→ **Required action**:
Find each line below that includes "splitSourceType", then copy it.

→ **Records supplied**:
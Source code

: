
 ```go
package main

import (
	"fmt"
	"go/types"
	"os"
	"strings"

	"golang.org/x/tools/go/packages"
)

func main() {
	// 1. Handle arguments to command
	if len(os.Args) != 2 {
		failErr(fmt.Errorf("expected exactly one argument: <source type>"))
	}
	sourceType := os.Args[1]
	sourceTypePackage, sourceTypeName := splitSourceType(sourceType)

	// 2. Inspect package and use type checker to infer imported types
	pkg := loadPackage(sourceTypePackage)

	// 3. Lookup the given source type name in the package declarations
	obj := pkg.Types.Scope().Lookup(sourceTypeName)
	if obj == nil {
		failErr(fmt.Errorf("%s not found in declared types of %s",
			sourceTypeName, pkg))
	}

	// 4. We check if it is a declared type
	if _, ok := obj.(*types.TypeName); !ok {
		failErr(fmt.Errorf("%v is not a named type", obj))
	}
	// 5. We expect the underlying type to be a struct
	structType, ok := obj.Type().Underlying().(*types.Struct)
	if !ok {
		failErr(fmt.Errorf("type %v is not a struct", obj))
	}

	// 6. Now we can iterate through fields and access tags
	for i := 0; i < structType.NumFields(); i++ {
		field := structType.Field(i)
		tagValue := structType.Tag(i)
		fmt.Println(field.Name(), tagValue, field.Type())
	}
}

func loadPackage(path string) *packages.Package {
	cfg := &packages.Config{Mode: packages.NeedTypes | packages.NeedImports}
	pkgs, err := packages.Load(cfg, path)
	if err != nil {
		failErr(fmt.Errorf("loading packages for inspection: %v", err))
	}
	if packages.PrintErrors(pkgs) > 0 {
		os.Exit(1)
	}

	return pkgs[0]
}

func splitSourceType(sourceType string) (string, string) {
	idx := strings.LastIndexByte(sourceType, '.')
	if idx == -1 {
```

→ **Result of this exercise**:
	sourceTypePackage, sourceTypeName := splitSourceType(sourceType)
func splitSourceType(sourceType string) (string, string) {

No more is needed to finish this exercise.